Performer sa vie domestique 

Que ce soit Jacynthe, Marilou ou Bianca Longpré, ces filles-là tentent toutes, de façon plus ou moins différentes, d’amener leurs followers à exercer un contrôle et à avoir du pouvoir dans une sphère qui est la maison. Mais c’est exactement le discours qu’on tenait aux ménagères des années 50 et 60. «Tenez bien votre maison, vous êtes la reine du foyer.» Sauf qu’au lieu d’avoir une robe à crinoline comme dans les années 50, on s’habille tout en blanc en faisant une batch de biscuits au chocolat. Certains diront que la figure de la mère ordinaire tempère tout ça, mais reste que le modèle de la mère parfaite et de la mère indigne sont les deux seuls proposés aux femmes. Il n’y a pas de place pour le paradoxe et la nuance. Tu ne peux pas être entre les deux. Tu es soit l’une, soit l’autre. 

Et il y a cette culture de la comparaison, aussi. Ce n’est pas d’hier que les femmes mesurent leur valeur en se comparant aux autres. Avant, on se comparait à ses voisines. C’était à celle qui avait la maison la plus propre et les enfants les mieux peignés. Mais avec les médias sociaux et ces sites d’art domestique est venue une pression constante de s’exposer. «Avant, tu ne prenais pas le temps de prendre une photo de la compote de pommes que tu venais de préparer pour la poster sur Instagram. Maintenant, le jeu des comparaisons est next level», raconte Camille Robert. Oui, tout est désormais très mis en scène. On doit montrer au monde entier qu’on est donc une bonne mère, une bonne cuisinière et qu’on a donc du goût en déco. 

Illustration Christine Lemus

Pis les hommes? 

D’emblée, ces sites excluent les hommes de l’équation ménagère. Camille Robert évoque la fameuse charge mentale pour expliquer l’absence de la gent masculine dans leur contenu. «Est-ce que les hommes en général se demandent aussi souvent et de façon aussi constante s’ils sont des bons pères, s’ils sont assez présents, s’ils cuisinent des repas d’assez grande qualité pour leurs enfants? Tout ça est le fruit de la construction sociale des sexes et du rôle que chacun aurait à jouer dans la sphère domestique.» D’un bord, on a encore l’homme pourvoyeur qui sort les vidanges le vendredi matin et de l’autre, la femme qui veille au bon fonctionnement de la maisonnée et qui s’assure que les chemises sont plus blanches que blanches. 

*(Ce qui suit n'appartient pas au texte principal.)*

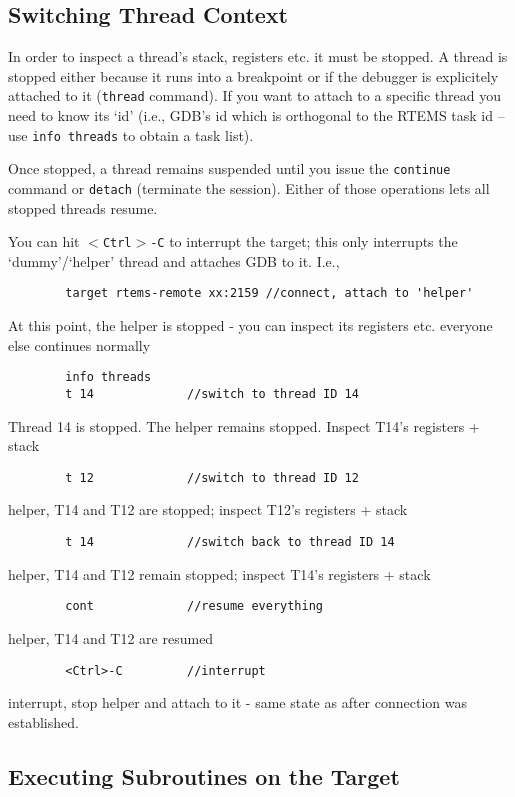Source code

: \documentclass{article}
\newcommand{\cmd}[1]{{\tt #1}}
\begin{document}
\subsection{Switching Thread Context}
	In order to inspect a thread's stack, registers etc.
	it must be stopped.
	A thread is stopped either because it runs into a
	breakpoint or if the debugger is explicitely
	attached to it (\cmd{thread} command). If you want to attach
	to a specific thread you need to know its `id'
	(i.e., GDB's id which is orthogonal to the RTEMS task id
	-- use \cmd{info threads} to obtain a task list).

	Once stopped, a thread remains suspended until you
	issue the \cmd{continue} command or \cmd{detach} (terminate
	the session). Either of those operations lets all stopped
	threads resume.

	You can hit \cmd{$<$Ctrl$>$-C} to interrupt the target; this
	only interrupts the `dummy'/`helper' thread and
	attaches GDB to it.  I.e., 
\begin{verbatim}
		target rtems-remote xx:2159 //connect, attach to 'helper'
\end{verbatim}
	At this point, the helper is stopped - you can inspect its
	registers etc. everyone else continues normally
\begin{verbatim}
		info threads
		t 14             //switch to thread ID 14
\end{verbatim}
	Thread 14 is stopped. The helper remains stopped. Inspect
	T14's registers + stack
\begin{verbatim}
		t 12             //switch to thread ID 12
\end{verbatim}
	helper, T14 and T12 are stopped; inspect T12's registers + stack
\begin{verbatim}
		t 14             //switch back to thread ID 14
\end{verbatim}
	helper, T14 and T12 remain stopped; inspect T14's registers + stack
\begin{verbatim}
		cont             //resume everything
\end{verbatim}
	helper, T14 and T12 are resumed
\begin{verbatim}
		<Ctrl>-C         //interrupt
\end{verbatim}
	interrupt, stop helper and attach to it - same state as
	after connection was established.

\subsection{Executing Subroutines on the Target}
\end{document}
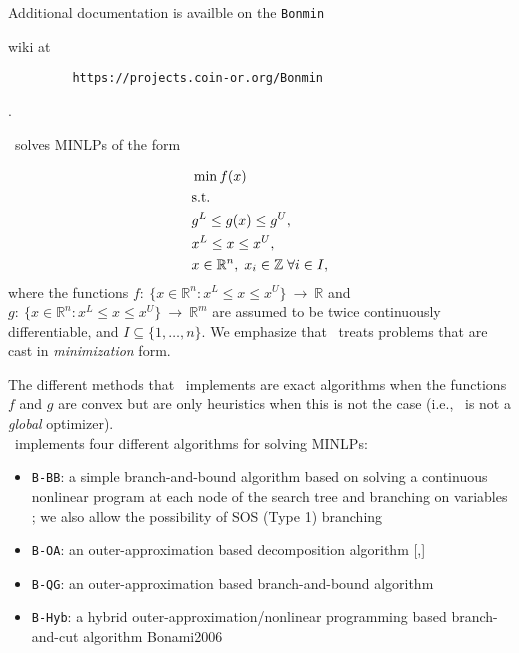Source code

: Additional documentation is availble on the {\tt Bonmin}
\begin{latexonly} wiki at 
\begin{verbatim}
         https://projects.coin-or.org/Bonmin
\end{verbatim}
\end{latexonly}
\begin{htmlonly} . \end{htmlonly}
\Bonmin\ solves MINLPs of the form

\begin{align*}
&\min f(x) \\
& {\rm s.t.} \\
&g^L \leq g(x) \leq g^U,\\
& x^L \leq x \leq x^U, \\
&x \in \mathbb{R}^n, \;  x_i \in \mathbb{Z} \; \forall i \in I,
\end{align*}
where the functions $f :~\{x\in \mathbb{R}^n : x^L \leq x \leq x^U
\}~ \rightarrow~\mathbb{R}$ and $g:~\{x\in \mathbb{R}^n : x^L \leq x
\leq x^U \}~\rightarrow~\mathbb{R}^m$ are assumed to be twice
continuously differentiable, and $I \subseteq \{1, \ldots,n \}$. We
emphasize that \Bonmin\ treats problems that are cast
in {\em minimization} form.

The different methods that \Bonmin\ implements are exact algorithms when the functions $f$ and $g$ are
convex but are only heuristics when this is not the case (i.e., \Bonmin\ is not a \emph{global} optimizer).\\

\Bonmin\ implements four different algorithms for solving
MINLPs:

\begin{itemize}
\item {\tt B-BB}: a simple branch-and-bound algorithm based on solving
a continuous nonlinear program at each node of the search tree and
branching on variables ;
we also allow the possibility of SOS (Type 1) branching
\item {\tt B-OA}: an outer-approximation based decomposition algorithm
{[,]}
\item {\tt B-QG}: an outer-approximation based branch-and-bound
algorithm
\item {\tt B-Hyb}: a hybrid outer-approximation/nonlinear programming
based branch-and-cut algorithm 
{\BetalLink}{Bonami2006}
\end{itemize}

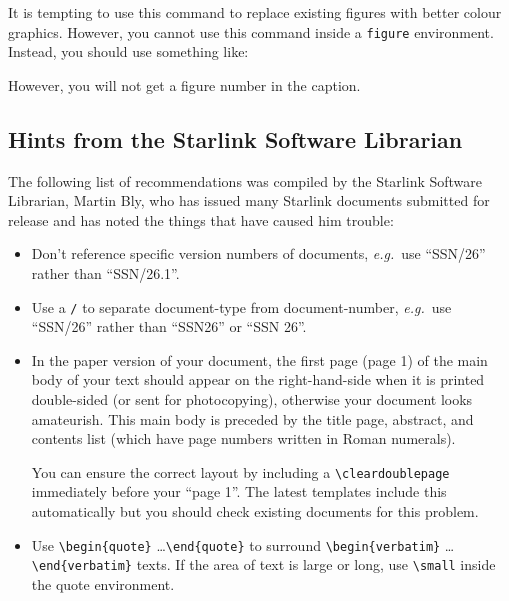\documentclass[twoside,11pt,nolof]{starlink}
\begin{document}
It is tempting to use this command to replace existing figures with better
colour graphics.
However, you cannot use this command inside a \texttt{figure} environment.
Instead, you should use something like:
\begin{quote}
\begin{terminalv}


\end{terminalv}
\end{quote}

However, you will not get a figure number in the caption.

\subsection{Hints from the Starlink Software Librarian}

The following list of recommendations was compiled by the Starlink Software
Librarian, Martin Bly, who has issued many Starlink documents submitted for
release and has noted the things that have caused him trouble:

\begin{itemize}

\item Don't reference specific version numbers of documents, \textit{e.g.}\ use
``SSN/26'' rather than ``SSN/26.1''.

\item Use a \verb+/+ to separate document-type from
document-number, \textit{e.g.}\ use ``SSN/26'' rather than ``SSN26'' or
``SSN 26''.

\item In the paper version of your document, the first page (page 1)
of the main body of your text should appear on the right-hand-side
when it is printed double-sided (or sent for photocopying), otherwise
your document looks amateurish.  This main body is preceded by the
title page, abstract, and contents list (which have page numbers
written in Roman numerals).

You can ensure the correct layout by including a \verb+\cleardoublepage+
immediately before your ``page 1''.
The latest templates include this automatically but you should check existing
documents for this problem.

\item Use \verb+\begin{quote}+ \ldots \verb+\end{quote}+ to surround
\verb+\+\verb+begin{verbatim}+ \ldots \verb+\+\verb+end{verbatim}+ texts.
If the area of text is large or long, use \verb+\small+ inside the quote
environment.

\end{itemize}
\end{document}
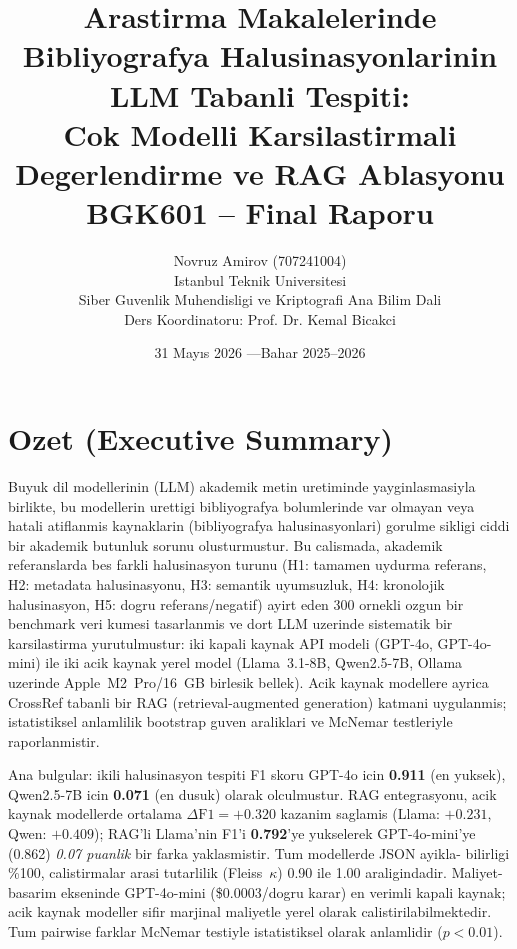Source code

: \documentclass[11pt,a4paper]{article}
\title{\textbf{Arastirma Makalelerinde Bibliyografya
       Halusinasyonlarinin LLM Tabanli Tespiti:\\
       Cok Modelli Karsilastirmali Degerlendirme ve RAG Ablasyonu}\\[0.6em]
       \large BGK601 -- Final Raporu}
\author{Novruz Amirov (707241004)\\
        Istanbul Teknik Universitesi\\
        Siber Guvenlik Muhendisligi ve Kriptografi Ana Bilim Dali\\
        Ders Koordinatoru: Prof. Dr. Kemal Bicakci}
\date{31 Mayıs 2026 \quad ---\quad Bahar 2025--2026}
\begin{document}
\maketitle
\thispagestyle{empty}

\begin{center}\small
{}
\end{center}

\section*{Ozet (Executive Summary)}
Buyuk dil modellerinin (LLM) akademik metin uretiminde yayginlasmasiyla
birlikte, bu modellerin urettigi bibliyografya bolumlerinde var olmayan veya
hatali atiflanmis kaynaklarin (bibliyografya halusinasyonlari) gorulme sikligi
ciddi bir akademik butunluk sorunu olusturmustur. Bu calismada, akademik
referanslarda bes farkli halusinasyon turunu (H1: tamamen uydurma referans,
H2: metadata halusinasyonu, H3: semantik uyumsuzluk, H4: kronolojik
halusinasyon, H5: dogru referans/negatif) ayirt eden 300 ornekli ozgun bir
benchmark veri kumesi tasarlanmis ve dort LLM uzerinde sistematik bir
karsilastirma yurutulmustur: iki kapali kaynak API modeli (GPT-4o,
GPT-4o-mini) ile iki acik kaynak yerel model (Llama~3.1-8B, Qwen2.5-7B,
Ollama uzerinde Apple~M2~Pro/16~GB birlesik bellek). Acik kaynak modellere
ayrica CrossRef tabanli bir RAG (retrieval-augmented generation) katmani
uygulanmis; istatistiksel anlamlilik bootstrap guven araliklari ve McNemar
testleriyle raporlanmistir.

Ana bulgular: ikili halusinasyon tespiti F1 skoru GPT-4o icin
\textbf{0.911} (en yuksek), Qwen2.5-7B icin \textbf{0.071} (en dusuk) olarak
olculmustur. RAG entegrasyonu, acik kaynak modellerde ortalama
$\Delta\text{F1}=+0.320$ kazanim saglamis (Llama: $+0.231$, Qwen: $+0.409$);
RAG'li Llama'nin F1'i \textbf{0.792}'ye yukselerek GPT-4o-mini'ye (0.862)
\emph{0.07 puanlik} bir farka yaklasmistir. Tum modellerde JSON ayikla-
bilirligi \%100, calistirmalar arasi tutarlilik (Fleiss~$\kappa$) 0.90 ile
1.00 araligindadir. Maliyet-basarim ekseninde GPT-4o-mini
(\$0.0003/dogru karar) en verimli kapali kaynak; acik kaynak modeller sifir
marjinal maliyetle yerel olarak calistirilabilmektedir. Tum pairwise farklar
McNemar testiyle istatistiksel olarak anlamlidir ($p < 0.01$).
\end{document}
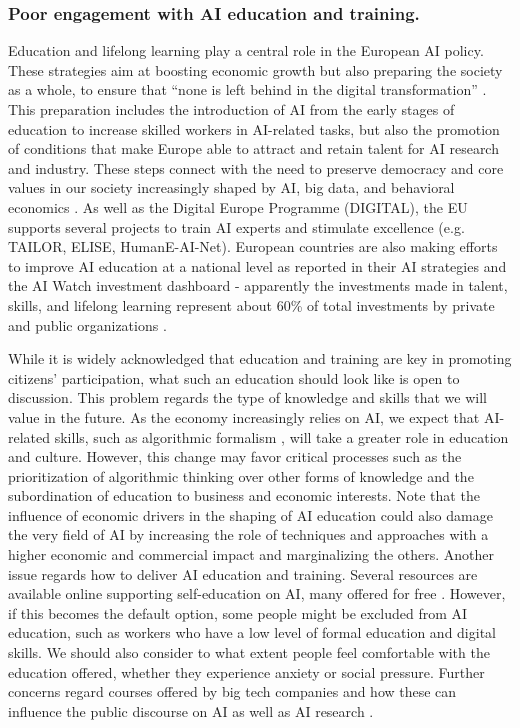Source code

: \documentclass{article}
\begin{document}
 \subsubsection{\textbf{Poor engagement with AI education and training}.}
Education and lifelong learning play a central role in the European AI policy. These strategies aim at boosting economic growth but also preparing the society as a whole, to ensure that ``none is left behind in the digital transformation'' \cite{ai_agenda}. This preparation includes the introduction of AI from the early stages of education to increase skilled workers in AI-related tasks, but also the promotion of conditions that make Europe able to attract and retain talent for AI research and industry. These steps connect with the need to preserve democracy and core values in our society increasingly shaped by AI, big data, and behavioral economics \cite{helbing2019will, cristianini2020social}. 
As well as the Digital Europe Programme (DIGITAL), the EU supports several projects to train AI experts and stimulate excellence (e.g. TAILOR, ELISE, HumanE-AI-Net). European countries are also making efforts to improve AI education at a national level as reported in their AI strategies \cite{Foffano22} and the AI Watch investment dashboard - apparently the investments made in talent, skills, and lifelong learning represent about 60\% of total investments by private and public organizations \cite{AIwatch}.

While it is widely acknowledged that education and training are key in promoting citizens' participation, what such an education should look like is open to discussion. This problem regards the type of knowledge and skills that we will value in the future. As the economy increasingly relies on AI, we expect that AI-related skills, such as algorithmic formalism  \cite{green2020algorithmic}, will take a greater role in education and culture. However, this change may favor critical processes such as the prioritization of algorithmic thinking over other forms of knowledge \cite{boyd2012critical} and the subordination of education to business and economic interests. Note that the influence of economic drivers in the shaping of AI education could also damage the very field of AI by increasing the role of techniques and approaches with a higher economic and commercial impact and marginalizing the others.
Another issue regards how to deliver AI education and training. Several resources are available online supporting self-education on AI, many offered for free \cite{elemAI}. However, if this becomes the default option, some people might be excluded from AI education, such as workers who have a low level of formal education and digital skills. We should also consider to what extent people feel comfortable with the education offered, whether they experience anxiety or social pressure. Further concerns regard courses offered by big tech companies and how these can influence the public discourse on AI as well as AI research \cite{luchs2023learning}.
\end{document}
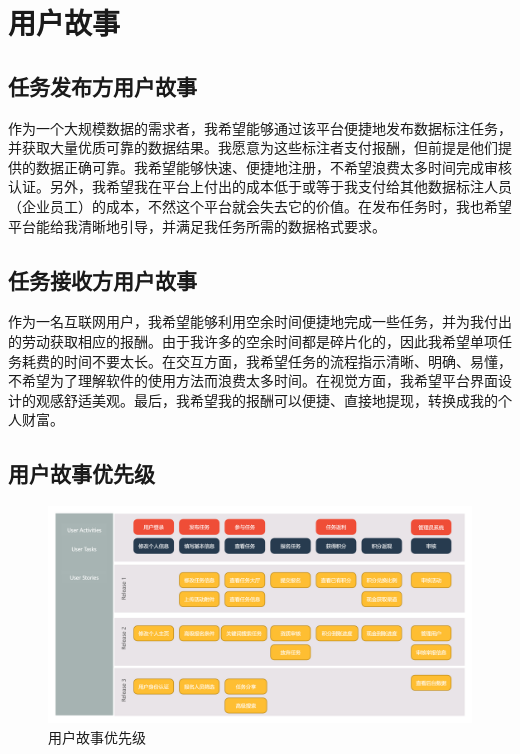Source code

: \section{用户故事}

\subsection{任务发布方用户故事}

作为一个大规模数据的需求者，我希望能够通过该平台便捷地发布数据标注任务，并获取大量优质可靠的数据结果。我愿意为这些标注者支付报酬，但前提是他们提供的数据正确可靠。我希望能够快速、便捷地注册，不希望浪费太多时间完成审核认证。另外，我希望我在平台上付出的成本低于或等于我支付给其他数据标注人员（企业员工）的成本，不然这个平台就会失去它的价值。在发布任务时，我也希望平台能给我清晰地引导，并满足我任务所需的数据格式要求。

\subsection{任务接收方用户故事}

作为一名互联网用户，我希望能够利用空余时间便捷地完成一些任务，并为我付出的劳动获取相应的报酬。由于我许多的空余时间都是碎片化的，因此我希望单项任务耗费的时间不要太长。在交互方面，我希望任务的流程指示清晰、明确、易懂，不希望为了理解软件的使用方法而浪费太多时间。在视觉方面，我希望平台界面设计的观感舒适美观。最后，我希望我的报酬可以便捷、直接地提现，转换成我的个人财富。

\subsection{用户故事优先级}

\begin{figure}[h!]
    \centering
    \includegraphics[width=\linewidth]{imgs/roadmap.png}
    \caption{用户故事优先级}
\end{figure}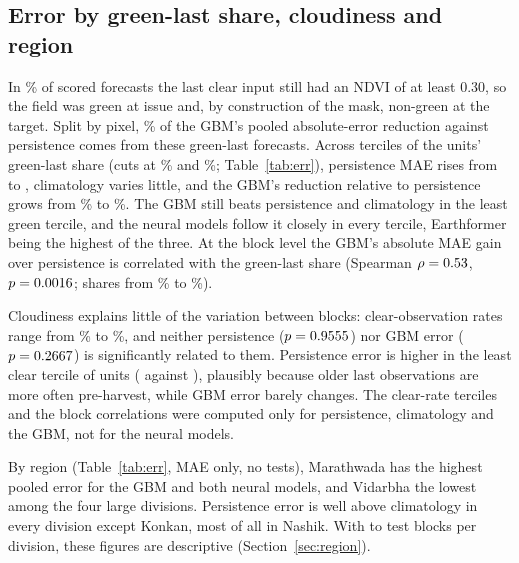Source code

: \documentclass[journal]{IEEEtran}
\begin{document}
\subsection{Error by green-last share, cloudiness and region}
\label{sec:err}
In \finxGreenLastShare\% of scored forecasts the last clear input still had an NDVI of at least 0.30, so the field was green at issue and, by construction of the mask, non-green at the target. Split by pixel, \finyGreenGainShare\% of the GBM's pooled absolute-error reduction against persistence comes from these green-last forecasts. Across terciles of the units' green-last share (cuts at \finxGreenCutLo\% and \finxGreenCutHi\%; Table~\ref{tab:err}), persistence MAE rises from \finxPersMAEGreenOne{} to \finxPersMAEGreenThree, climatology varies little, and the GBM's reduction relative to persistence grows from \finxGbmGainGreenOne\% to \finxGbmGainGreenThree\%. The GBM still beats persistence and climatology in the least green tercile, and the neural models follow it closely in every tercile, Earthformer being the highest of the three. At the block level the GBM's absolute MAE gain over persistence is correlated with the green-last share (Spearman $\rho=\finRhoGainGreen$, $p=\finRhoPGainGreen$; shares from \finyRangeGreenLo\% to \finyRangeGreenHi\%).

Cloudiness explains little of the variation between blocks: clear-observation rates range from \finyRangeClearLo\% to \finyRangeClearHi\%, and neither persistence ($p=\finRhoPPersClear$) nor GBM error ($p=\finRhoPGbmClear$) is significantly related to them. Persistence error is higher in the least clear tercile of units (\finPersMAEClearLow{} against \finPersMAEClearHigh), plausibly because older last observations are more often pre-harvest, while GBM error barely changes. The clear-rate terciles and the block correlations were computed only for persistence, climatology and the GBM, not for the neural models.

By region (Table~\ref{tab:err}, MAE only, no tests), Marathwada has the highest pooled error for the GBM and both neural models, and Vidarbha the lowest among the four large divisions. Persistence error is well above climatology in every division except Konkan, most of all in Nashik. With \finyNBlocksKonkan{} to \finyNBlocksVidarbha{} test blocks per division, these figures are descriptive (Section~\ref{sec:region}).
\end{document}
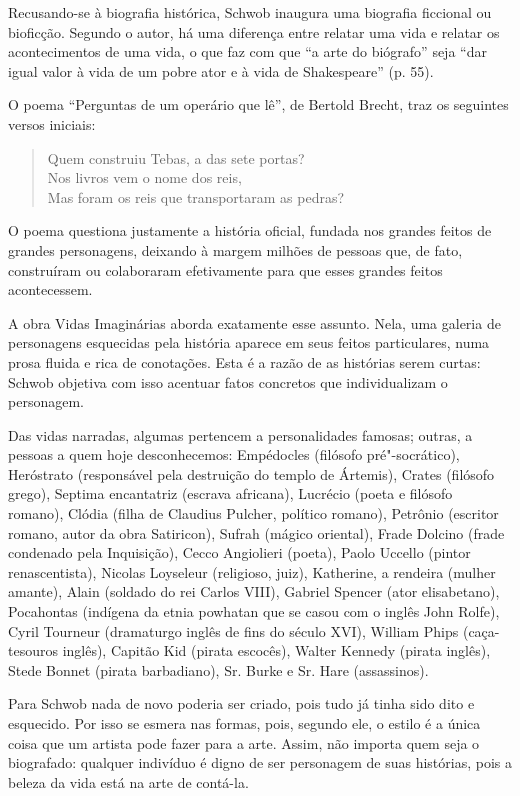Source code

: \documentclass[12pt]{extarticle}
\begin{document}
Recusando-se à biografia histórica, Schwob inaugura uma biografia
ficcional ou bioficção. Segundo o autor, há uma diferença entre relatar
uma vida e relatar os acontecimentos de uma vida, o que faz com que ``a
arte do biógrafo'' seja ``dar igual valor à vida de um pobre ator e à
vida de Shakespeare'' (p. 55).

O poema ``Perguntas de um operário que lê'', de Bertold Brecht, traz os
seguintes versos iniciais:

\begin{verse}
Quem construiu Tebas, a das sete portas?\\
Nos livros vem o nome dos reis,\\
Mas foram os reis que transportaram as pedras?\\
\end{verse}

O poema questiona justamente a história oficial, fundada nos grandes
feitos de grandes personagens, deixando à margem milhões de pessoas que,
de fato, construíram ou colaboraram efetivamente para que esses grandes
feitos acontecessem.

A obra Vidas Imaginárias aborda exatamente esse assunto. Nela, uma
galeria de personagens esquecidas pela história aparece em seus feitos
particulares, numa prosa fluida e rica de conotações. Esta é a razão de
as histórias serem curtas: Schwob objetiva com isso acentuar fatos
concretos que individualizam o personagem.

Das vidas narradas, algumas pertencem a personalidades famosas; outras,
a pessoas a quem hoje desconhecemos: Empédocles (filósofo
pré"-socrático), Heróstrato (responsável pela destruição do templo de
Ártemis), Crates (filósofo grego), Septima encantatriz (escrava
africana), Lucrécio (poeta e filósofo romano), Clódia (filha de Claudius
Pulcher, político romano), Petrônio (escritor romano, autor da obra
Satiricon), Sufrah (mágico oriental), Frade Dolcino (frade condenado
pela Inquisição), Cecco Angiolieri (poeta), Paolo Uccello (pintor
renascentista), Nicolas Loyseleur (religioso, juiz), Katherine, a
rendeira (mulher amante), Alain (soldado do rei Carlos VIII), Gabriel
Spencer (ator elisabetano), Pocahontas (indígena da etnia powhatan que
se casou com o inglês John Rolfe), Cyril Tourneur (dramaturgo inglês de
fins do século XVI), William Phips (caça-tesouros inglês), Capitão Kid
(pirata escocês), Walter Kennedy (pirata inglês), Stede Bonnet (pirata
barbadiano), Sr. Burke e Sr. Hare (assassinos).

Para Schwob nada de novo poderia ser criado, pois tudo já tinha sido
dito e esquecido. Por isso se esmera nas formas, pois, segundo ele, o
estilo é a única coisa que um artista pode fazer para a arte. Assim, não
importa quem seja o biografado: qualquer indivíduo é digno de ser
personagem de suas histórias, pois a beleza da vida está na arte de
contá-la.
\end{document}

Bianca Longpré va dans le même sens. «J’ai l’impression que même si je travaille comme une déchaînée, les responsabilités familiales me reviennent.» Quand je lui demande si on n’est pas un peu tannés que les hommes soient décrits comme des niaiseux incapables de faire quoi que ce soit, elle rétorque que, même si ce qu’elle dit dans ses spectacles est exagéré, c’est quand même ce que vivent la majorité des filles qui la suivent. «En spectacle, je demande qui s’occupe des tâches ménagères. Je leur fais lever la main. C’est plus que le trois quarts de la salle qui lève sa main! Et quand je demande si des filles font le lunch de leur chum, le matin, avant de partir travailler, c’est la même affaire. On est encore là, qu’est-ce que tu veux que je te dise? Mais non, je ne pense pas que les gars sont niaiseux. Je pense juste qu’on a encore beaucoup de chemin à faire si on veut que ça change.» 

Le paradoxe, c’est que je demeure quand même fascinée par ces sites-là. Jacynthe, Marilou et Bianca Longpré nous offrent des modèles qui nous repoussent parfois comme féministes, mais qui nous attirent en même temps. On a eu toute une socialisation qui tend vers ce genre de modèle. Alors c’est excessivement difficile de résister et de ne pas aspirer à ça. Donc moi aussi, parfois, je veux faire des barres tendres dans l’allégresse et en portant une robe de maison. Mais l’affaire, avec toute cette marchandisation de la domesticité, c’est que ce qui va moins bien n’est pas nécessairement montré. C’est un peu comme si tout ce qui est négatif n’existe pas. Elles en parlent très peu, ou du bout des lèvres. Et quand elles en parlent, c’est encore une fois mis en scène. Montrer aussi les imperfections serait peut-être une façon de faire la paix avec notre reine du foyer intérieure.